Now, let's take as an example a slightly longer list of authors:

In [None]:
pprint(all_files[4]['metadata'], depth=4)

Here, I provide the function `format_authors` that let you format a list of authors to get a final string, with the optional argument of showing the affiliation:

In [None]:
authors = all_files[4]['metadata']['authors']
print("Formatting without affiliation:")
print(format_authors(authors, with_affiliation=False))
print("\nFormatting with affiliation:")
print(format_authors(authors, with_affiliation=True))

## Biorxiv: bibliography

Let's take a look at the bibliography section. 

In [None]:
bibs = list(file['bib_entries'].values())
pprint(bibs[:2], depth=4)

You can reused the `format_authors` function here:

In [None]:
format_authors(bibs[1]['authors'], with_affiliation=False)

The following function let you format the bibliography all at once. It only extracts the title, authors, venue, year, and separate each entry of the bibliography with a `;`.

In [None]:
bib_formatted = format_bib(bibs[:5])
print(bib_formatted)

## Biorxiv: Generate CSV

In this section, I show you how to manually generate the CSV files. As you can see, it's now super simple because of the `format_` helper functions. In the next sections, I show you have to generate them in 3 lines using the `load_files` and `generate_clean_dr` helper functions.

In [None]:
cleaned_files = []

for file in tqdm(all_files):
    features = [
        file['paper_id'],
        file['metadata']['title'],
        format_authors(file['metadata']['authors']),
        format_authors(file['metadata']['authors'], 
                       with_affiliation=True),
        format_body(file['abstract']),
        format_body(file['body_text']),
        format_bib(file['bib_entries']),
        file['metadata']['authors'],
        file['bib_entries']
    ]
    
    cleaned_files.append(features)

In [None]:
col_names = [
    'paper_id', 
    'title', 
    'authors',
    'affiliations', 
    'abstract', 
    'text', 
    'bibliography',
    'raw_authors',
    'raw_bibliography'
]

clean_df = pd.DataFrame(cleaned_files, columns=col_names)
clean_df.head()

In [None]:
clean_df.to_csv('biorxiv_clean.csv', index=False)
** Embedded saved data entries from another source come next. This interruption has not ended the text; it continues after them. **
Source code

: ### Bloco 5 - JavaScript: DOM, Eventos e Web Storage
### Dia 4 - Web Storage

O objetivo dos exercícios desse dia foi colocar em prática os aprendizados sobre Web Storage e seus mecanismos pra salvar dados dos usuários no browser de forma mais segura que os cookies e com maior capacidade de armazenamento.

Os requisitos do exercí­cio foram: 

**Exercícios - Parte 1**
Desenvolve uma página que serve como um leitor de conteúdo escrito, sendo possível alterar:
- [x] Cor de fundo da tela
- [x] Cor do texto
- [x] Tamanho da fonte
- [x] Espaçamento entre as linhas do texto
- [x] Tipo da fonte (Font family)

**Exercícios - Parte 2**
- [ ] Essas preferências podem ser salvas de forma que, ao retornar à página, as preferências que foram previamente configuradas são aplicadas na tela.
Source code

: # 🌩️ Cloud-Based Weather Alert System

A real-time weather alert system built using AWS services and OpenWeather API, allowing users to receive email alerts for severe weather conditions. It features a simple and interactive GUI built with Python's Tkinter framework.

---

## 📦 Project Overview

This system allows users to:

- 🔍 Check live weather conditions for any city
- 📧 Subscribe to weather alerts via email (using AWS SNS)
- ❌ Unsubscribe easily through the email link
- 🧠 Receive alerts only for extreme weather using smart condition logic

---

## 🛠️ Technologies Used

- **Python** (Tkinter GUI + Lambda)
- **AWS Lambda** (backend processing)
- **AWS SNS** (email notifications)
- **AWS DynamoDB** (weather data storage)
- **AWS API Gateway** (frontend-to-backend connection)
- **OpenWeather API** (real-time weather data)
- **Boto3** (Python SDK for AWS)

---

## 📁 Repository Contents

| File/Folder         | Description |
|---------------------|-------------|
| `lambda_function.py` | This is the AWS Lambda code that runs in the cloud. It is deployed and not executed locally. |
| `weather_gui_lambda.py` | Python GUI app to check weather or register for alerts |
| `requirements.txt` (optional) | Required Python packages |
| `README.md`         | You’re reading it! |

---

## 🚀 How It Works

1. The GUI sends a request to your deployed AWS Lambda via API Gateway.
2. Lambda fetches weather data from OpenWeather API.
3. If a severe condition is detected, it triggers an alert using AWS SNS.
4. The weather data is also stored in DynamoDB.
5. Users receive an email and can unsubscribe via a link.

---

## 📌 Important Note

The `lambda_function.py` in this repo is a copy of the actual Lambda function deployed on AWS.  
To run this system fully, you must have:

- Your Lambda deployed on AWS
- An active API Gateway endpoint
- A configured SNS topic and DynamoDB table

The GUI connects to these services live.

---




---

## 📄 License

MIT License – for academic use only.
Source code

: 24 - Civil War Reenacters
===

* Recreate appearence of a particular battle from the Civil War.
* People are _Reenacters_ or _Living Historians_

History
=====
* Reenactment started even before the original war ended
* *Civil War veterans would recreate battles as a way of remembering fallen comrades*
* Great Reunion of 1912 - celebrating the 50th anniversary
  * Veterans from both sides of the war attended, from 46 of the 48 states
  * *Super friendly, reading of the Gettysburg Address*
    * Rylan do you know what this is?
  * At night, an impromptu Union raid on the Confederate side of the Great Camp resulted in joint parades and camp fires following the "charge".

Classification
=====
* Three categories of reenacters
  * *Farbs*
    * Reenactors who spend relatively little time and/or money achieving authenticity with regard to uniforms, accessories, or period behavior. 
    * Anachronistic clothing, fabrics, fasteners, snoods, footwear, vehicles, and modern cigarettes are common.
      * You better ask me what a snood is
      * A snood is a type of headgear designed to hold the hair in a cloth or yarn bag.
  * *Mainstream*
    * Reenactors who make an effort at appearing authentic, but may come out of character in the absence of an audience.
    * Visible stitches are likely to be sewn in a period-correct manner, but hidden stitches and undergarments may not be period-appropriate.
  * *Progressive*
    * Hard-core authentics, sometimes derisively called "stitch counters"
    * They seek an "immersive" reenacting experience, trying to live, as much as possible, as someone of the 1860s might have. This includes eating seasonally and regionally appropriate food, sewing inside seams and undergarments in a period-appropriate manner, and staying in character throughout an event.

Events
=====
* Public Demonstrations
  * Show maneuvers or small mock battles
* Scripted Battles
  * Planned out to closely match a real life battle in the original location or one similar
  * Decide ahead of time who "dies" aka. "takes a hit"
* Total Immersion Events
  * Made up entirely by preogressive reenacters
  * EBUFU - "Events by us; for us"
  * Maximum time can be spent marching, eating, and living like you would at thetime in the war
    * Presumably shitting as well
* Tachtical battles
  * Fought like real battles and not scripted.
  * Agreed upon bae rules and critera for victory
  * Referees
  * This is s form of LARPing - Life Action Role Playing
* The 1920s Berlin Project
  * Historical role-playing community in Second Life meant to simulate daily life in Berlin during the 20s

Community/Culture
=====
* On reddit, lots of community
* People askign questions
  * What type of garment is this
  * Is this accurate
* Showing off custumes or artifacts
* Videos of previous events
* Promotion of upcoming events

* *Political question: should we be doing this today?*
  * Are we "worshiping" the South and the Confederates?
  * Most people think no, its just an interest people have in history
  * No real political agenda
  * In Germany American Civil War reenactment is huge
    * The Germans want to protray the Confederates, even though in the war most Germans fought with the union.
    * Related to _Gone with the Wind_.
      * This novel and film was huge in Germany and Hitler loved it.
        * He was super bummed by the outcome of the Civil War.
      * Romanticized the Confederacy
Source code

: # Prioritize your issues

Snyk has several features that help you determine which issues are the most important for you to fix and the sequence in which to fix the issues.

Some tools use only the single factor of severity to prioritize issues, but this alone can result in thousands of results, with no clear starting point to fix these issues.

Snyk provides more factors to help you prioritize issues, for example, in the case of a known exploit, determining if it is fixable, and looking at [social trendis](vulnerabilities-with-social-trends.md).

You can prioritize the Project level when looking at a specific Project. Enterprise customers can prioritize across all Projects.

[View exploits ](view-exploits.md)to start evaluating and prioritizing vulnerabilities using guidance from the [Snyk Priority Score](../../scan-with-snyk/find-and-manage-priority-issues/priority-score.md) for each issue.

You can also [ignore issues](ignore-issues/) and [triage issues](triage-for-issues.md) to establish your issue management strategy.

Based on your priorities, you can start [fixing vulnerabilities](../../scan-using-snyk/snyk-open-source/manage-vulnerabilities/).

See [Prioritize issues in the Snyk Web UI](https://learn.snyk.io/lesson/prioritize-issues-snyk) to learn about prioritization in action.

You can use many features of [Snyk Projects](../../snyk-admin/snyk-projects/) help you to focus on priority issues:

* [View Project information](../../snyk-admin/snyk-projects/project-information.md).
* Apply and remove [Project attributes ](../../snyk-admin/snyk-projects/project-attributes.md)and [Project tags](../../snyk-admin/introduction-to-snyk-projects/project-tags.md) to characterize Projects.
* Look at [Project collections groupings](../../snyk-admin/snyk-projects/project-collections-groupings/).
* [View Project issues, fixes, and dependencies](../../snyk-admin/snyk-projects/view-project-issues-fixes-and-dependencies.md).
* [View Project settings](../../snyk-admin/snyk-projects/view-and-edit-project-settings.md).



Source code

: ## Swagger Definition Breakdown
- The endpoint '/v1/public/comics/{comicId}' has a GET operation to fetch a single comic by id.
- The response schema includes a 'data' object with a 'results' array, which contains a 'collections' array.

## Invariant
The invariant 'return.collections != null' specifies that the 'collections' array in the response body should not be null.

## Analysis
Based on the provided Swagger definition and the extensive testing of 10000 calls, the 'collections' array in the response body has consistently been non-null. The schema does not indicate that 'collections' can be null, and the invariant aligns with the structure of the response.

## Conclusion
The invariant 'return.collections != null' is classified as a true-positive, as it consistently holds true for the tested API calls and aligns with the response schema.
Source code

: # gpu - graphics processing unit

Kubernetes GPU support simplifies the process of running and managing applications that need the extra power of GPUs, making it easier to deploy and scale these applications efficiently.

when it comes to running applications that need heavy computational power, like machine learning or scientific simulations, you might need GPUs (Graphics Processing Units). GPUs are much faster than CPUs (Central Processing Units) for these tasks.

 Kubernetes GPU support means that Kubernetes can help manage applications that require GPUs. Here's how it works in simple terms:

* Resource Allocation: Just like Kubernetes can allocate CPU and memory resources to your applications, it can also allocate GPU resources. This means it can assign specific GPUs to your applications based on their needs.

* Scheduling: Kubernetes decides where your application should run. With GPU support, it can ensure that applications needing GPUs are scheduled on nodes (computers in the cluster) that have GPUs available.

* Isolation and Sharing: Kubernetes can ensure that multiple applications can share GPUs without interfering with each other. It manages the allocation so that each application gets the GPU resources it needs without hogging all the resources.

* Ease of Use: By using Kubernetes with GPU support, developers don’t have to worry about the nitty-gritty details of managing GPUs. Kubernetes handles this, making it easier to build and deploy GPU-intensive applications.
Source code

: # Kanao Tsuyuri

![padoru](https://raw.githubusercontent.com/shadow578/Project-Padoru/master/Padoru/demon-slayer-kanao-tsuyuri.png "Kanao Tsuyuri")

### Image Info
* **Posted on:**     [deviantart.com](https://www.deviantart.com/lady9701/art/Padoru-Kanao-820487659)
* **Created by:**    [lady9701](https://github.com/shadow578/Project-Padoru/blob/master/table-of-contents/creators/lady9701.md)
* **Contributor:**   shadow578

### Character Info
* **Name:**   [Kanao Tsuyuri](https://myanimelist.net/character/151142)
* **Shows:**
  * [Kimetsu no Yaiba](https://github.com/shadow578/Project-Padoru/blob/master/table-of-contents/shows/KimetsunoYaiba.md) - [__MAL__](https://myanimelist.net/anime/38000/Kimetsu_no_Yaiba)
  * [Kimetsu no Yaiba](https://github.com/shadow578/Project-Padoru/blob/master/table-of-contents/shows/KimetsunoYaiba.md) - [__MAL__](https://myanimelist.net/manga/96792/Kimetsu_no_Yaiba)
## Generate CSV: Custom (PMC), Commercial, Non-commercial licenses

In [None]:
pmc_dir = '/kaggle/input/CORD-19-research-challenge/custom_license/custom_license/pdf_json/'
pmc_files = load_files(pmc_dir)
pmc_df = generate_clean_df(pmc_files)
pmc_df.to_csv('clean_pmc.csv', index=False)
pmc_df.head()

In [None]:
comm_dir = '/kaggle/input/CORD-19-research-challenge/comm_use_subset/comm_use_subset/pdf_json/'
comm_files = load_files(comm_dir)
comm_df = generate_clean_df(comm_files)
comm_df.to_csv('clean_comm_use.csv', index=False)
comm_df.head()

In [None]:
noncomm_dir = '/kaggle/input/CORD-19-research-challenge/noncomm_use_subset/noncomm_use_subset/pdf_json/'
noncomm_files = load_files(noncomm_dir)
noncomm_df = generate_clean_df(noncomm_files)
noncomm_df.to_csv('clean_noncomm_use.csv', index=False)
noncomm_df.head()